> DATA EXTRACT:
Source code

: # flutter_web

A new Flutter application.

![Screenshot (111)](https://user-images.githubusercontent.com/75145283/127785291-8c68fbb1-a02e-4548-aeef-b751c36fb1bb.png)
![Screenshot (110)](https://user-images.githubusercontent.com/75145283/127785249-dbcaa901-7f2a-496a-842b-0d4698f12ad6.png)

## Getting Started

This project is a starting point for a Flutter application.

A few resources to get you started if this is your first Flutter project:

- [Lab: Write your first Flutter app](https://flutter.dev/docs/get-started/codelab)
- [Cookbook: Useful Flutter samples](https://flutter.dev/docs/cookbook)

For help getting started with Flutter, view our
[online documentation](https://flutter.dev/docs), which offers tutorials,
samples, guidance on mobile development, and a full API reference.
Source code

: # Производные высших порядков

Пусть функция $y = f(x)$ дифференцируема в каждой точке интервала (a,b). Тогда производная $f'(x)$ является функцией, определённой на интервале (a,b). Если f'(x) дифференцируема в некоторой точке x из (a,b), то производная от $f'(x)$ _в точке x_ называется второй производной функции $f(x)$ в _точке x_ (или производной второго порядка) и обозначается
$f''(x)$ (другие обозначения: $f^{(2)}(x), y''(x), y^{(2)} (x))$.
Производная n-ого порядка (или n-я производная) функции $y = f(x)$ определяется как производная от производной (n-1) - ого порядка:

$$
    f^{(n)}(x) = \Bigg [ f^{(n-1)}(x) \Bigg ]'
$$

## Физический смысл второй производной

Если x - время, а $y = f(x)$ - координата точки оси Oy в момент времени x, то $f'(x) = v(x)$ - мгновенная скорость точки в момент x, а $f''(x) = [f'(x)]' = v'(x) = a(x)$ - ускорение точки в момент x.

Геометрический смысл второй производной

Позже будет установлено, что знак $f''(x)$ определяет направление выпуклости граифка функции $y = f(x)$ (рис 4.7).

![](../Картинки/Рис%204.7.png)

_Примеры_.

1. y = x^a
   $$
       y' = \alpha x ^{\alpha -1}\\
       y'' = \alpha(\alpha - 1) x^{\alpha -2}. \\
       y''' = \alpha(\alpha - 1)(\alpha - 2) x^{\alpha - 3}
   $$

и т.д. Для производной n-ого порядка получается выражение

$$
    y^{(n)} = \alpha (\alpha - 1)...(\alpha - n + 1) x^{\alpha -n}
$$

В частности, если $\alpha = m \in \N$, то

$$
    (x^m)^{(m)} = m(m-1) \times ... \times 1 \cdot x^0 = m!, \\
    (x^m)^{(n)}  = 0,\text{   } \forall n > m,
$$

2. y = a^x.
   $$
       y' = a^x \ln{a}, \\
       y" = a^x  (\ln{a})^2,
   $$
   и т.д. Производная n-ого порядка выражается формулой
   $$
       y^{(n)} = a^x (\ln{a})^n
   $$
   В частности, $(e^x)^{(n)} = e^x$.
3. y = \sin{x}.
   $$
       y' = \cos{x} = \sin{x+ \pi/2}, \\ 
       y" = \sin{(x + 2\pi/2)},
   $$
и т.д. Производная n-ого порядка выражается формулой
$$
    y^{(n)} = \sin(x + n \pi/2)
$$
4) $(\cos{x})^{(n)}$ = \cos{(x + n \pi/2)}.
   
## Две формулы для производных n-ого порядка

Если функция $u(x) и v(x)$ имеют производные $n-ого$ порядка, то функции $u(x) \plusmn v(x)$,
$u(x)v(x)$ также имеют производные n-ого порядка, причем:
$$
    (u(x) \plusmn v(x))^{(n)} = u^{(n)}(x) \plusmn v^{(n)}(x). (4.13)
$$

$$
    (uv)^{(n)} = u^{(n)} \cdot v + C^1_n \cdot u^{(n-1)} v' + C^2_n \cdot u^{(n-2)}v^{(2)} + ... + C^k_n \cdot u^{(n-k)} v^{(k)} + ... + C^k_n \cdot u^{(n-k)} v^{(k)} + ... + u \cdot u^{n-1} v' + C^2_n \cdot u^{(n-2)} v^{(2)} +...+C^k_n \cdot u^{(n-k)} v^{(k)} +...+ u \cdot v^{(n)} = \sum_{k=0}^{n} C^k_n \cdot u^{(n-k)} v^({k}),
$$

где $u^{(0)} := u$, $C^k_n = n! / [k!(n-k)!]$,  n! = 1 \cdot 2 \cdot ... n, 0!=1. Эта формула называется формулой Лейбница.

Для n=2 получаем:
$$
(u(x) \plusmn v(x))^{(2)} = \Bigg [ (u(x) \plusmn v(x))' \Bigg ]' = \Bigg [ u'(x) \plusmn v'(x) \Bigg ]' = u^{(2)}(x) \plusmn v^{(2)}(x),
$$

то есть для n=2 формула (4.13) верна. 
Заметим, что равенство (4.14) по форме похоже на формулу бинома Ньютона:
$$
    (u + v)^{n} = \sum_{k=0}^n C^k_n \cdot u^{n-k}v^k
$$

> TASK PROMPT: Please print the data above exactly as it appears.

> TASK ANSWER:
Source code

: # flutter_web

A new Flutter application.

![Screenshot (111)](https://user-images.githubusercontent.com/75145283/127785291-8c68fbb1-a02e-4548-aeef-b751c36fb1bb.png)
![Screenshot (110)](https://user-images.githubusercontent.com/75145283/127785249-dbcaa901-7f2a-496a-842b-0d4698f12ad6.png)

## Getting Started

This project is a starting point for a Flutter application.

A few resources to get you started if this is your first Flutter project:

- [Lab: Write your first Flutter app](https://flutter.dev/docs/get-started/codelab)
- [Cookbook: Useful Flutter samples](https://flutter.dev/docs/cookbook)

For help getting started with Flutter, view our
[online documentation](https://flutter.dev/docs), which offers tutorials,
samples, guidance on mobile development, and a full API reference.
Source code

: # Производные высших порядков

Пусть функция $y = f(x)$ дифференцируема в каждой точке интервала (a,b). Тогда производная $f'(x)$ является функцией, определённой на интервале (a,b). Если f'(x) дифференцируема в некоторой точке x из (a,b), то производная от $f'(x)$ _в точке x_ называется второй производной функции $f(x)$ в _точке x_ (или производной второго порядка) и обозначается
$f''(x)$ (другие обозначения: $f^{(2)}(x), y''(x), y^{(2)} (x))$.
Производная n-ого порядка (или n-я производная) функции $y = f(x)$ определяется как производная от производной (n-1) - ого порядка:

$$
    f^{(n)}(x) = \Bigg [ f^{(n-1)}(x) \Bigg ]'
$$

## Физический смысл второй производной

Если x - время, а $y = f(x)$ - координата точки оси Oy в момент времени x, то $f'(x) = v(x)$ - мгновенная скорость точки в момент x, а $f''(x) = [f'(x)]' = v'(x) = a(x)$ - ускорение точки в момент x.

Геометрический смысл второй производной

Позже будет установлено, что знак $f''(x)$ определяет направление выпуклости граифка функции $y = f(x)$ (рис 4.7).

![](../Картинки/Рис%204.7.png)

_Примеры_.

1. y = x^a
   $$
       y' = \alpha x ^{\alpha -1}\\
       y'' = \alpha(\alpha - 1) x^{\alpha -2}. \\
       y''' = \alpha(\alpha - 1)(\alpha - 2) x^{\alpha - 3}
   $$

и т.д. Для производной n-ого порядка получается выражение

$$
    y^{(n)} = \alpha (\alpha - 1)...(\alpha - n + 1) x^{\alpha -n}
$$

В частности, если $\alpha = m \in \N$, то

$$
    (x^m)^{(m)} = m(m-1) \times ... \times 1 \cdot x^0 = m!, \\
    (x^m)^{(n)}  = 0,\text{   } \forall n > m,
$$

2. y = a^x.
   $$
       y' = a^x \ln{a}, \\
       y" = a^x  (\ln{a})^2,
   $$
   и т.д. Производная n-ого порядка выражается формулой
   $$
       y^{(n)} = a^x (\ln{a})^n
   $$
   В частности, $(e^x)^{(n)} = e^x$.
3. y = \sin{x}.
   $$
       y' = \cos{x} = \sin{x+ \pi/2}, \\ 
       y" = \sin{(x + 2\pi/2)},
   $$
и т.д. Производная n-ого порядка выражается формулой
$$
    y^{(n)} = \sin(x + n \pi/2)
$$
4) $(\cos{x})^{(n)}$ = \cos{(x + n \pi/2)}.
   
## Две формулы для производных n-ого порядка

Если функция $u(x) и v(x)$ имеют производные $n-ого$ порядка, то функции $u(x) \plusmn v(x)$,
$u(x)v(x)$ также имеют производные n-ого порядка, причем:
$$
    (u(x) \plusmn v(x))^{(n)} = u^{(n)}(x) \plusmn v^{(n)}(x). (4.13)
$$

$$
    (uv)^{(n)} = u^{(n)} \cdot v + C^1_n \cdot u^{(n-1)} v' + C^2_n \cdot u^{(n-2)}v^{(2)} + ... + C^k_n \cdot u^{(n-k)} v^{(k)} + ... + C^k_n \cdot u^{(n-k)} v^{(k)} + ... + u \cdot u^{n-1} v' + C^2_n \cdot u^{(n-2)} v^{(2)} +...+C^k_n \cdot u^{(n-k)} v^{(k)} +...+ u \cdot v^{(n)} = \sum_{k=0}^{n} C^k_n \cdot u^{(n-k)} v^({k}),
$$

где $u^{(0)} := u$, $C^k_n = n! / [k!(n-k)!]$,  n! = 1 \cdot 2 \cdot ... n, 0!=1. Эта формула называется формулой Лейбница.

Для n=2 получаем:
$$
(u(x) \plusmn v(x))^{(2)} = \Bigg [ (u(x) \plusmn v(x))' \Bigg ]' = \Bigg [ u'(x) \plusmn v'(x) \Bigg ]' = u^{(2)}(x) \plusmn v^{(2)}(x),
$$

то есть для n=2 формула (4.13) верна. 
Заметим, что равенство (4.14) по форме похоже на формулу бинома Ньютона:
$$
    (u + v)^{n} = \sum_{k=0}^n C^k_n \cdot u^{n-k}v^k
$$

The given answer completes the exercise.